How to speed up rsync/tar of large Maildir?

I ended up writing a little python script to calculate the correlation between directory names and inodes, inodes and data blocks, and directory names to data blocks. It turns out that ext4 tends to have rather poor correlation between the order the file names appear in the directory, and where they are stored on disk. After discussing it on the ext4 mailing list, it turns out that this is the result of the hashed directory indexes used to speed up lookups in large directories. The names are stored in hash order, which effectively scrambles their order relative to anything else.

It seems to me and at least one other commenter that this is a deficiency in the fs that should be fixed. Ted Ts'o ( the ext maintainer ) feels that it would be too difficult to do in the fs, and that good tools ( like rsync and tar ) should have an option to sort the directory by inode number before reading the files.

So it looks like feature enhancement requests need filed for rsync and tar.


Few points to consider:

  • How many files are we talking about? find /path/to/your/maildir/ | wc -l should give you a rough indication. Hundreds of thousands should be okay. Hundreds of millions might suggest you need to prune, archive and generally clean up.

  • Is the disk slow? There are many benchmarks available like a the comprehensive bonnie++ through to the quick and simple Disk Utility benchmarker. Run one and see if you're suffering.

    • That may raise hardware issues - replace for something faster
    • Filesystem issues - are you using something known to be very slow at high random read IOPS?

But ultimately, tarring and then transferring should give you the best overall throughput at the cost of you needing to be there to set up the transfer once you've generated the tar.


Try setting disabling atime tracking or using relative atime on the new disk partition. This will limit overhead. Changing from a non-journaling file system like ext2 to a journaling file system like ext3 or ext4 will have some performance hits

When I moved Maildirs, I did a preparatory rsync to get all the directories in place ahead of time. Then, there were only updates to do.

When you are ready to do the real move you may want to ensure the directories are stable.

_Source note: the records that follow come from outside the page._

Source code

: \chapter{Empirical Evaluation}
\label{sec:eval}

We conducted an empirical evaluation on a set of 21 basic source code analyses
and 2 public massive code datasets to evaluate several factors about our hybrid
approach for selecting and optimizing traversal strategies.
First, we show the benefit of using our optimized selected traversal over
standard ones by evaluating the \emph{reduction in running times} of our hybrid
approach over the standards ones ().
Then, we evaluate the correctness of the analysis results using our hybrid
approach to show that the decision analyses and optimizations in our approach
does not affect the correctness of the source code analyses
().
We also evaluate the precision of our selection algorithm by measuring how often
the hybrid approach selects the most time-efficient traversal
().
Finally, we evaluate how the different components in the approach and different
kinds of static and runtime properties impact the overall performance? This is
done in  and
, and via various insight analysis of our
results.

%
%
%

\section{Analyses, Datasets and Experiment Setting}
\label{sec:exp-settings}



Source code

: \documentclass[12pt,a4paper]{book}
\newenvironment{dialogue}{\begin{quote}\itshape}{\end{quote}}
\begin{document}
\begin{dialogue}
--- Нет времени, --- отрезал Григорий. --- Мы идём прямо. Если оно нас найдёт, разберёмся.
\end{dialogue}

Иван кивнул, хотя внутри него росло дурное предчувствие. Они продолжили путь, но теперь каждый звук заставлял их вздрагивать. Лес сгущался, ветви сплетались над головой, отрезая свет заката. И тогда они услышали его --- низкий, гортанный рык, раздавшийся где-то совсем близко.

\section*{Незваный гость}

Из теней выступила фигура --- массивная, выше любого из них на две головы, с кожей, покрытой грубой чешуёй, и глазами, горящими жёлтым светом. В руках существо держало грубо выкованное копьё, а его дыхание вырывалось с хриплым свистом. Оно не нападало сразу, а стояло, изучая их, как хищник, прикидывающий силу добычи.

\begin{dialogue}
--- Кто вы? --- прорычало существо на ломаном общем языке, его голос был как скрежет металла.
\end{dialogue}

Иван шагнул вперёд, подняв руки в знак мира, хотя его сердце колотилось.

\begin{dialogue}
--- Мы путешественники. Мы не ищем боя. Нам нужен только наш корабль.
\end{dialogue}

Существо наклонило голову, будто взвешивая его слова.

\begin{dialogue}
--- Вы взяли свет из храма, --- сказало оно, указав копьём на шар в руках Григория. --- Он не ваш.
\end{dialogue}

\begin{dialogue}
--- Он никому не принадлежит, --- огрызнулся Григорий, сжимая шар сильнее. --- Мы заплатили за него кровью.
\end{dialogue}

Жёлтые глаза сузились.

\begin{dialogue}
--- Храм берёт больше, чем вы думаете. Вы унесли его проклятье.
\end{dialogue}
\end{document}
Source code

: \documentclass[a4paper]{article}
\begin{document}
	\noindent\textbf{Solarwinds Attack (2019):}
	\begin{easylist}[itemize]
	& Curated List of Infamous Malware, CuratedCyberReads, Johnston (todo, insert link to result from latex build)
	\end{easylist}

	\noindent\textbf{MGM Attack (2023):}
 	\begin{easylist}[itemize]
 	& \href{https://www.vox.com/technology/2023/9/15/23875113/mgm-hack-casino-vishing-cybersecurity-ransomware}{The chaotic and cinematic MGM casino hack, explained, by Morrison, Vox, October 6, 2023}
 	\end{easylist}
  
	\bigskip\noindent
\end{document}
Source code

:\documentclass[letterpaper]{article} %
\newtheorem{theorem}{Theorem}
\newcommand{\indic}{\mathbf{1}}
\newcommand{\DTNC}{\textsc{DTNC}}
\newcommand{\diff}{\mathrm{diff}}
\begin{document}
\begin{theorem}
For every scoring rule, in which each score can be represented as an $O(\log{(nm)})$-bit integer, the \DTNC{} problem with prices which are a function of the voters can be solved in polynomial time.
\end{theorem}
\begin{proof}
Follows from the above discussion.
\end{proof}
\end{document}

  • place the SMTP daemon in queue only mode,
  • disable queue runs by the SMTP daemon, and
  • disable access by the user.

Reactivate after the file move is done.

EDIT: I think you have identified the problem. Tar and rsync will both walk the directories. Due to normal file changes in the Maildir, files for each directory will end up scattered around the disk. A tool like dump would read the partition in block order, but would replicate the problem to the new partition. A second rsync should run much faster than the second.